Within the records below, reproduce without change the lines from the line that has "There may be multiple transitions from a" through the line that has "We also use", and only those.

Data entries:
---

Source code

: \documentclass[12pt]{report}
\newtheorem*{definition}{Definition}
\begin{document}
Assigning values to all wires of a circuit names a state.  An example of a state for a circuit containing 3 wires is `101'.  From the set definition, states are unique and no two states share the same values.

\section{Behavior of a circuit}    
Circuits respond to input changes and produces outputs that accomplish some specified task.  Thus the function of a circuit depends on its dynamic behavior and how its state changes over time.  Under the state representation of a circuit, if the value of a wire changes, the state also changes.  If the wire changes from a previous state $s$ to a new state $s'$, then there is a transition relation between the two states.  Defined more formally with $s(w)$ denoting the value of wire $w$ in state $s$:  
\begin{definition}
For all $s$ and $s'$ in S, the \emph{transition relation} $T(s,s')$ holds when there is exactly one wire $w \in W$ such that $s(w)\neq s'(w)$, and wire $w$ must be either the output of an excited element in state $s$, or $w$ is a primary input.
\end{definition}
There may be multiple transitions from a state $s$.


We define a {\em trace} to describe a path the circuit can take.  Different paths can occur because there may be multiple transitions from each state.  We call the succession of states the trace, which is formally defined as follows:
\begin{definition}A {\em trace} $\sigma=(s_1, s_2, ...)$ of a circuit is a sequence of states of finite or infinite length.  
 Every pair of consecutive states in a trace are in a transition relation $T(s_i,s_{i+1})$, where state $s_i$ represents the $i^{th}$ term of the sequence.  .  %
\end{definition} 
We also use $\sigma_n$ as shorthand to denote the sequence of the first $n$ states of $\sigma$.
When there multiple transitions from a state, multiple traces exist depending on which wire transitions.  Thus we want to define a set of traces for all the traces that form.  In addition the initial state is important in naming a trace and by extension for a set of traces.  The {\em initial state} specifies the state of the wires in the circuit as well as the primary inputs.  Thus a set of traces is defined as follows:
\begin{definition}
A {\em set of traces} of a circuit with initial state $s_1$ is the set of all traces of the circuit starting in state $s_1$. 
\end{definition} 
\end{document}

---

Exercise solution
There may be multiple transitions from a state $s$.


We define a {\em trace} to describe a path the circuit can take.  Different paths can occur because there may be multiple transitions from each state.  We call the succession of states the trace, which is formally defined as follows:
\begin{definition}A {\em trace} $\sigma=(s_1, s_2, ...)$ of a circuit is a sequence of states of finite or infinite length.  
 Every pair of consecutive states in a trace are in a transition relation $T(s_i,s_{i+1})$, where state $s_i$ represents the $i^{th}$ term of the sequence.  .  %
\end{definition} 
We also use $\sigma_n$ as shorthand to denote the sequence of the first $n$ states of $\sigma$.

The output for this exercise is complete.